Which of the lines below mention the word "more"? Pull each one out.

::::

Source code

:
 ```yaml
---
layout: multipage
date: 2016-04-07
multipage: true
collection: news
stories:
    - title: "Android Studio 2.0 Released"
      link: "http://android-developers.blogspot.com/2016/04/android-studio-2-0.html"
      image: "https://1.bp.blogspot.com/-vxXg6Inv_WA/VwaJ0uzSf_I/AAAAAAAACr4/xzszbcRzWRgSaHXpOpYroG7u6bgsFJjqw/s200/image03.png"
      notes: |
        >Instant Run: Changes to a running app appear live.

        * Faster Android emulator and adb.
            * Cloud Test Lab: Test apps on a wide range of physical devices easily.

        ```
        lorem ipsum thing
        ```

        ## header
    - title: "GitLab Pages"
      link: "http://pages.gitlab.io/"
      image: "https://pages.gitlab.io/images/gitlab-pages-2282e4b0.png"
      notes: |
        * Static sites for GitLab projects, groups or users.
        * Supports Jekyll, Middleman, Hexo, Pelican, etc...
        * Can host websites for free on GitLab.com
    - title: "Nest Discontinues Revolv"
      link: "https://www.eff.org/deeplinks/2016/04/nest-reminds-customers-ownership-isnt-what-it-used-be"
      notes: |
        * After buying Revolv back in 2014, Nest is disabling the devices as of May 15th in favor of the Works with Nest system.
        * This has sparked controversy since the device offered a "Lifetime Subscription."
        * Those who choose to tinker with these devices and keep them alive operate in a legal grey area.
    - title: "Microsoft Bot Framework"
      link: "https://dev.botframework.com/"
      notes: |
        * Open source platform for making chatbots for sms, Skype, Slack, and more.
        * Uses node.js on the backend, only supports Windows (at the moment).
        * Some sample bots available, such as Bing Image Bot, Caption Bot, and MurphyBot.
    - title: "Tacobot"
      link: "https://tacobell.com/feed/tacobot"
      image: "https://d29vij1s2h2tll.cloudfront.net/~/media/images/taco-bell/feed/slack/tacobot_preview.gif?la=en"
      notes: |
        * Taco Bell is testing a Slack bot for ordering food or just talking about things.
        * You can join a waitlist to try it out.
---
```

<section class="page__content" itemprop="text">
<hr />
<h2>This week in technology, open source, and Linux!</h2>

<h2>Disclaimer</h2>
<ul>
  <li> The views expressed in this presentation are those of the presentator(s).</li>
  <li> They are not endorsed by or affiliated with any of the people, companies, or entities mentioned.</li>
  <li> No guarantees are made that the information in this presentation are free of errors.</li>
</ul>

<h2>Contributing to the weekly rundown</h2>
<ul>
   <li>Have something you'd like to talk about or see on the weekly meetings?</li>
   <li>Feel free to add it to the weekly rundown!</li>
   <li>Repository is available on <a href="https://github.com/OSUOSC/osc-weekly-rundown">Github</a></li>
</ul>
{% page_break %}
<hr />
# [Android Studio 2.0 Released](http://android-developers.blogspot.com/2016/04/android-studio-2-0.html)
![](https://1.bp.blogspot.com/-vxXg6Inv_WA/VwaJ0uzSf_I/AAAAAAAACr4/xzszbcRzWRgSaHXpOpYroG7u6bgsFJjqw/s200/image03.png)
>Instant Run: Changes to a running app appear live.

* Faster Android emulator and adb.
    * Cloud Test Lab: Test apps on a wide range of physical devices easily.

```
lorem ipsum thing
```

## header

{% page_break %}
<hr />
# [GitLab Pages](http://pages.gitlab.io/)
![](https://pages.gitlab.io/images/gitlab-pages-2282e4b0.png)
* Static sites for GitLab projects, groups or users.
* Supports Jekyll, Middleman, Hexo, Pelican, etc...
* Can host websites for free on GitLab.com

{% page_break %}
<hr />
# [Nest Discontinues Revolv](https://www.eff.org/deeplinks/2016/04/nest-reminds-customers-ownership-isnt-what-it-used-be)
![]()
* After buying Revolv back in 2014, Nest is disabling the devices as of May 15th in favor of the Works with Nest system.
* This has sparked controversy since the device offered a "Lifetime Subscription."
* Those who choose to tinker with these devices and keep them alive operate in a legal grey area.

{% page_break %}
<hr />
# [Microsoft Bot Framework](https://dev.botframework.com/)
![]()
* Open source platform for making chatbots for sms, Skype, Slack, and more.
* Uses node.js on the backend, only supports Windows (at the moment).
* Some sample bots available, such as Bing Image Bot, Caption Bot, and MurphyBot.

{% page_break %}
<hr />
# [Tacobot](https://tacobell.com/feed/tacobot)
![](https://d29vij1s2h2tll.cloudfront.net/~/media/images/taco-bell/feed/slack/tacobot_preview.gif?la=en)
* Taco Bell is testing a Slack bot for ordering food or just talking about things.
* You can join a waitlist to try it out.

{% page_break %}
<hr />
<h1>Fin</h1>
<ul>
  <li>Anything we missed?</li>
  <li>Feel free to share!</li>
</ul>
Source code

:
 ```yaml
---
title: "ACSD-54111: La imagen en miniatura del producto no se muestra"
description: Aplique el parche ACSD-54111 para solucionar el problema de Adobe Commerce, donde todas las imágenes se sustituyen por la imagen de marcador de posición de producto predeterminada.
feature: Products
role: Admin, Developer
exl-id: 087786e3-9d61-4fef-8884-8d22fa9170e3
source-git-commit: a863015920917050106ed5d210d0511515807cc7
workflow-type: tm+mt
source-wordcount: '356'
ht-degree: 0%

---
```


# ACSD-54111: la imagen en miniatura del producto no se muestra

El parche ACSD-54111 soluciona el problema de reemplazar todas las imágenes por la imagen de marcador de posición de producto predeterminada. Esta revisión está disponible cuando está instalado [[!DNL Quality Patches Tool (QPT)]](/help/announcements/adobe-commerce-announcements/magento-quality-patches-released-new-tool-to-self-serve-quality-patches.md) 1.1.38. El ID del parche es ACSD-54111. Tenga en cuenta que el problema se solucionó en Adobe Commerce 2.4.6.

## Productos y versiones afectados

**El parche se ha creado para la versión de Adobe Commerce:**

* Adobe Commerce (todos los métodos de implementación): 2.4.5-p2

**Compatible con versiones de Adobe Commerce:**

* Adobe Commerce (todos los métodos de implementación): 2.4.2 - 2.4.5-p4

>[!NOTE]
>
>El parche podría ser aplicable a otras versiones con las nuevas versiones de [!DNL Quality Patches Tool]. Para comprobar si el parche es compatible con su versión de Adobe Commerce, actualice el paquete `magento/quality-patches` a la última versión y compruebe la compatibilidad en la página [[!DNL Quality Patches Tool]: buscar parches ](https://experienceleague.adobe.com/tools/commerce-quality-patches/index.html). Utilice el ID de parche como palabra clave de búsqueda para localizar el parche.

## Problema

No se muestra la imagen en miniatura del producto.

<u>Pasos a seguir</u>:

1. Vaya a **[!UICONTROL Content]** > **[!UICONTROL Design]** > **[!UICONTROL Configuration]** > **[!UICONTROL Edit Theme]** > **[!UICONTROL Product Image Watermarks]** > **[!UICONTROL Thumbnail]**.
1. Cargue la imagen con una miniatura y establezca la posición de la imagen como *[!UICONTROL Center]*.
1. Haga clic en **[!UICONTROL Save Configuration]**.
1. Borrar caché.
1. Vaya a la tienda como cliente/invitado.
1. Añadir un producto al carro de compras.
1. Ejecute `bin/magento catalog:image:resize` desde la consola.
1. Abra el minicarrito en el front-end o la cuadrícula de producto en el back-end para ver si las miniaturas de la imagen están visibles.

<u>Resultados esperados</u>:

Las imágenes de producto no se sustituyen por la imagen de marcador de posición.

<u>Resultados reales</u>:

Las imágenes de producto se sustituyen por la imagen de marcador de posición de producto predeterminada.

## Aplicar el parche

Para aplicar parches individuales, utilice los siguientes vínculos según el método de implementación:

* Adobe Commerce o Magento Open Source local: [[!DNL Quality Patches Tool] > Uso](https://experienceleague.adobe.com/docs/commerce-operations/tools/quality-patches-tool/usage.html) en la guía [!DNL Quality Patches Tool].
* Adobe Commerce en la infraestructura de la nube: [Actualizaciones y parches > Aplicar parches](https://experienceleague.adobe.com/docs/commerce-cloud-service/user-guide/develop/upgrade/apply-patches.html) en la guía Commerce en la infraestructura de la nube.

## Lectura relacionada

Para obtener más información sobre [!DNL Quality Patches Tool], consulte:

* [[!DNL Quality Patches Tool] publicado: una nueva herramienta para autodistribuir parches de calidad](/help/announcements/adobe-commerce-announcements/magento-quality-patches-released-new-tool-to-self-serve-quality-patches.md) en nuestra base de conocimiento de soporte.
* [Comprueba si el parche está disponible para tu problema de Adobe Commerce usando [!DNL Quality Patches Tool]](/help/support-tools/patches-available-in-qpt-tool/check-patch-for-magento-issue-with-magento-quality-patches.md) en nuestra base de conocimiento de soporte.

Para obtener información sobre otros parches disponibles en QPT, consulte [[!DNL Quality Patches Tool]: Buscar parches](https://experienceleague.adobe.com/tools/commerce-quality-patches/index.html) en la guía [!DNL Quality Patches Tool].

::::

Output for this task:
        * Open source platform for making chatbots for sms, Skype, Slack, and more.
* Open source platform for making chatbots for sms, Skype, Slack, and more.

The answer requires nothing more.